| TASK REQUIREMENTS |
Retype each entry below exactly as it stands.

| LISTED RECORDS |

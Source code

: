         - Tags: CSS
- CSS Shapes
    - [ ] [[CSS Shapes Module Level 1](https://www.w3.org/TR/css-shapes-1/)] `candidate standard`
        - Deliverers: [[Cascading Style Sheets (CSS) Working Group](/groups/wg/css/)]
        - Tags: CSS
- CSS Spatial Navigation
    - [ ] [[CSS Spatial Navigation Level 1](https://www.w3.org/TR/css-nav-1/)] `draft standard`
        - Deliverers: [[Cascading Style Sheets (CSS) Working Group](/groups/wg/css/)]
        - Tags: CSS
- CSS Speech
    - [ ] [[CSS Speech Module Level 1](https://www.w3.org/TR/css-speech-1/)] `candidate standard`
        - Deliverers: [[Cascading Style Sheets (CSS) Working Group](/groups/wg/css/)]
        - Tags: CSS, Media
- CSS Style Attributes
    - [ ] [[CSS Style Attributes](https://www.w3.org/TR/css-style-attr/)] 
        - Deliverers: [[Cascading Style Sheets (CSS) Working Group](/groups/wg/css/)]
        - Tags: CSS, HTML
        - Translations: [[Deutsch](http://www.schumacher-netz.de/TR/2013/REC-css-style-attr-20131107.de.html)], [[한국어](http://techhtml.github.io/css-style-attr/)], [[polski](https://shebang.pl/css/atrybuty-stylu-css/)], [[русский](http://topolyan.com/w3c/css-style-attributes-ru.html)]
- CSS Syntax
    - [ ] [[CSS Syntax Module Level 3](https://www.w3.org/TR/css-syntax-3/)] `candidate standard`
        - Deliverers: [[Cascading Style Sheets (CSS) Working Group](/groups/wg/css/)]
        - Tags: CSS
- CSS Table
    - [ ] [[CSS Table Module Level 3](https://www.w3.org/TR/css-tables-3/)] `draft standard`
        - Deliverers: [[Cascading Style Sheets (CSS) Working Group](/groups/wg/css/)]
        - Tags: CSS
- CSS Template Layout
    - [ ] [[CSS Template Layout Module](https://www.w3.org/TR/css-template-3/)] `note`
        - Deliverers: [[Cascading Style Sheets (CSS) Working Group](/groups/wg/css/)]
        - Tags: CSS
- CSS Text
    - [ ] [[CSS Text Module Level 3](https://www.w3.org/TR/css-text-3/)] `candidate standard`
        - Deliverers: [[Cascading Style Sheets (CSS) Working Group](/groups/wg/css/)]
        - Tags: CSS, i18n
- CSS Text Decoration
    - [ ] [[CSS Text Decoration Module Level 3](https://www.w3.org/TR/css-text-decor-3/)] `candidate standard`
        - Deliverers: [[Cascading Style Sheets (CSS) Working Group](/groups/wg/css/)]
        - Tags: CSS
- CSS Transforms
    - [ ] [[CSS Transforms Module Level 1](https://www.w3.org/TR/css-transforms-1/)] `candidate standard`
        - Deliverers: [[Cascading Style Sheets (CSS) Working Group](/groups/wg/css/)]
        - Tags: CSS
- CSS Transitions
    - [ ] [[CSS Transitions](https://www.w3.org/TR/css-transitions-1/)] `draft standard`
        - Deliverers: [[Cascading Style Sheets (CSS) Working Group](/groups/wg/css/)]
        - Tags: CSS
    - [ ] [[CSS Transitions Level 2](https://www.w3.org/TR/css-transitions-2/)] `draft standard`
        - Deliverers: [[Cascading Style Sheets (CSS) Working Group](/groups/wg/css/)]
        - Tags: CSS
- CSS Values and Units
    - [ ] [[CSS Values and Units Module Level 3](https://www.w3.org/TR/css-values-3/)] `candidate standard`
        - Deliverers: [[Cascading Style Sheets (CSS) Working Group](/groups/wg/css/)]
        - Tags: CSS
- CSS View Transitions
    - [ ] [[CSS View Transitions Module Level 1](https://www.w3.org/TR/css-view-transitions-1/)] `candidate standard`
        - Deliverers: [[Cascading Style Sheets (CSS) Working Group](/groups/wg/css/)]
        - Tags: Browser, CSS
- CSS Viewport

| FINAL ANSWER |
Source code

:         - Tags: CSS
- CSS Shapes
    - [ ] [[CSS Shapes Module Level 1](https://www.w3.org/TR/css-shapes-1/)] `candidate standard`
        - Deliverers: [[Cascading Style Sheets (CSS) Working Group](/groups/wg/css/)]
        - Tags: CSS
- CSS Spatial Navigation
    - [ ] [[CSS Spatial Navigation Level 1](https://www.w3.org/TR/css-nav-1/)] `draft standard`
        - Deliverers: [[Cascading Style Sheets (CSS) Working Group](/groups/wg/css/)]
        - Tags: CSS
- CSS Speech
    - [ ] [[CSS Speech Module Level 1](https://www.w3.org/TR/css-speech-1/)] `candidate standard`
        - Deliverers: [[Cascading Style Sheets (CSS) Working Group](/groups/wg/css/)]
        - Tags: CSS, Media
- CSS Style Attributes
    - [ ] [[CSS Style Attributes](https://www.w3.org/TR/css-style-attr/)] 
        - Deliverers: [[Cascading Style Sheets (CSS) Working Group](/groups/wg/css/)]
        - Tags: CSS, HTML
        - Translations: [[Deutsch](http://www.schumacher-netz.de/TR/2013/REC-css-style-attr-20131107.de.html)], [[한국어](http://techhtml.github.io/css-style-attr/)], [[polski](https://shebang.pl/css/atrybuty-stylu-css/)], [[русский](http://topolyan.com/w3c/css-style-attributes-ru.html)]
- CSS Syntax
    - [ ] [[CSS Syntax Module Level 3](https://www.w3.org/TR/css-syntax-3/)] `candidate standard`
        - Deliverers: [[Cascading Style Sheets (CSS) Working Group](/groups/wg/css/)]
        - Tags: CSS
- CSS Table
    - [ ] [[CSS Table Module Level 3](https://www.w3.org/TR/css-tables-3/)] `draft standard`
        - Deliverers: [[Cascading Style Sheets (CSS) Working Group](/groups/wg/css/)]
        - Tags: CSS
- CSS Template Layout
    - [ ] [[CSS Template Layout Module](https://www.w3.org/TR/css-template-3/)] `note`
        - Deliverers: [[Cascading Style Sheets (CSS) Working Group](/groups/wg/css/)]
        - Tags: CSS
- CSS Text
    - [ ] [[CSS Text Module Level 3](https://www.w3.org/TR/css-text-3/)] `candidate standard`
        - Deliverers: [[Cascading Style Sheets (CSS) Working Group](/groups/wg/css/)]
        - Tags: CSS, i18n
- CSS Text Decoration
    - [ ] [[CSS Text Decoration Module Level 3](https://www.w3.org/TR/css-text-decor-3/)] `candidate standard`
        - Deliverers: [[Cascading Style Sheets (CSS) Working Group](/groups/wg/css/)]
        - Tags: CSS
- CSS Transforms
    - [ ] [[CSS Transforms Module Level 1](https://www.w3.org/TR/css-transforms-1/)] `candidate standard`
        - Deliverers: [[Cascading Style Sheets (CSS) Working Group](/groups/wg/css/)]
        - Tags: CSS
- CSS Transitions
    - [ ] [[CSS Transitions](https://www.w3.org/TR/css-transitions-1/)] `draft standard`
        - Deliverers: [[Cascading Style Sheets (CSS) Working Group](/groups/wg/css/)]
        - Tags: CSS
    - [ ] [[CSS Transitions Level 2](https://www.w3.org/TR/css-transitions-2/)] `draft standard`
        - Deliverers: [[Cascading Style Sheets (CSS) Working Group](/groups/wg/css/)]
        - Tags: CSS
- CSS Values and Units
    - [ ] [[CSS Values and Units Module Level 3](https://www.w3.org/TR/css-values-3/)] `candidate standard`
        - Deliverers: [[Cascading Style Sheets (CSS) Working Group](/groups/wg/css/)]
        - Tags: CSS
- CSS View Transitions
    - [ ] [[CSS View Transitions Module Level 1](https://www.w3.org/TR/css-view-transitions-1/)] `candidate standard`
        - Deliverers: [[Cascading Style Sheets (CSS) Working Group](/groups/wg/css/)]
        - Tags: Browser, CSS
- CSS Viewport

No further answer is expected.